> Task directions: Pull out all lines from the listing below in which the word "Neural" appears.

== Segment start ==

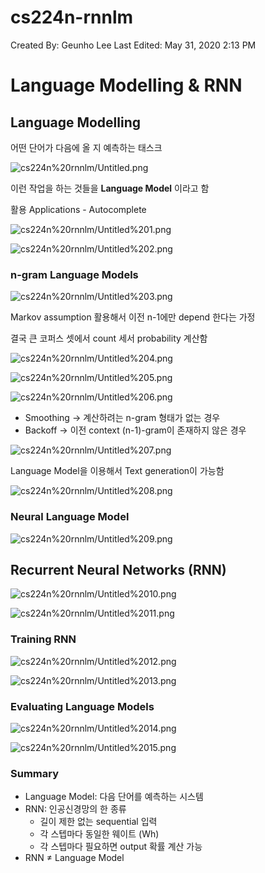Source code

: # cs224n-rnnlm

Created By: Geunho Lee
Last Edited: May 31, 2020 2:13 PM

# Language Modelling & RNN

## Language Modelling

어떤 단어가 다음에 올 지 예측하는 태스크

![cs224n%20rnnlm/Untitled.png](cs224n%20rnnlm/Untitled.png)

이런 작업을 하는 것들을 **Language Model** 이라고 함

활용 Applications - Autocomplete

![cs224n%20rnnlm/Untitled%201.png](cs224n%20rnnlm/Untitled%201.png)

![cs224n%20rnnlm/Untitled%202.png](cs224n%20rnnlm/Untitled%202.png)

### n-gram Language Models

![cs224n%20rnnlm/Untitled%203.png](cs224n%20rnnlm/Untitled%203.png)

Markov assumption 활용해서 이전 n-1에만 depend 한다는 가정

결국 큰 코퍼스 셋에서 count 세서 probability 계산함

![cs224n%20rnnlm/Untitled%204.png](cs224n%20rnnlm/Untitled%204.png)

![cs224n%20rnnlm/Untitled%205.png](cs224n%20rnnlm/Untitled%205.png)

![cs224n%20rnnlm/Untitled%206.png](cs224n%20rnnlm/Untitled%206.png)

- Smoothing → 계산하려는 n-gram 형태가 없는 경우
- Backoff → 이전 context (n-1)-gram이 존재하지 않은 경우

![cs224n%20rnnlm/Untitled%207.png](cs224n%20rnnlm/Untitled%207.png)

Language Model을 이용해서 Text generation이 가능함

![cs224n%20rnnlm/Untitled%208.png](cs224n%20rnnlm/Untitled%208.png)

### Neural Language Model

![cs224n%20rnnlm/Untitled%209.png](cs224n%20rnnlm/Untitled%209.png)

## Recurrent Neural Networks (RNN)

![cs224n%20rnnlm/Untitled%2010.png](cs224n%20rnnlm/Untitled%2010.png)

![cs224n%20rnnlm/Untitled%2011.png](cs224n%20rnnlm/Untitled%2011.png)

### Training RNN

![cs224n%20rnnlm/Untitled%2012.png](cs224n%20rnnlm/Untitled%2012.png)

![cs224n%20rnnlm/Untitled%2013.png](cs224n%20rnnlm/Untitled%2013.png)

### Evaluating Language Models

![cs224n%20rnnlm/Untitled%2014.png](cs224n%20rnnlm/Untitled%2014.png)

![cs224n%20rnnlm/Untitled%2015.png](cs224n%20rnnlm/Untitled%2015.png)

### Summary

- Language Model: 다음 단어를 예측하는 시스템
- RNN: 인공신경망의 한 종류
    - 길이 제한 없는 sequential 입력
    - 각 스텝마다 동일한 웨이트 (Wh)
    - 각 스텝마다 필요하면 output 확률 계산 가능
- RNN ≠ Language Model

== Segment end ==

> Final answer:
### Neural Language Model
## Recurrent Neural Networks (RNN)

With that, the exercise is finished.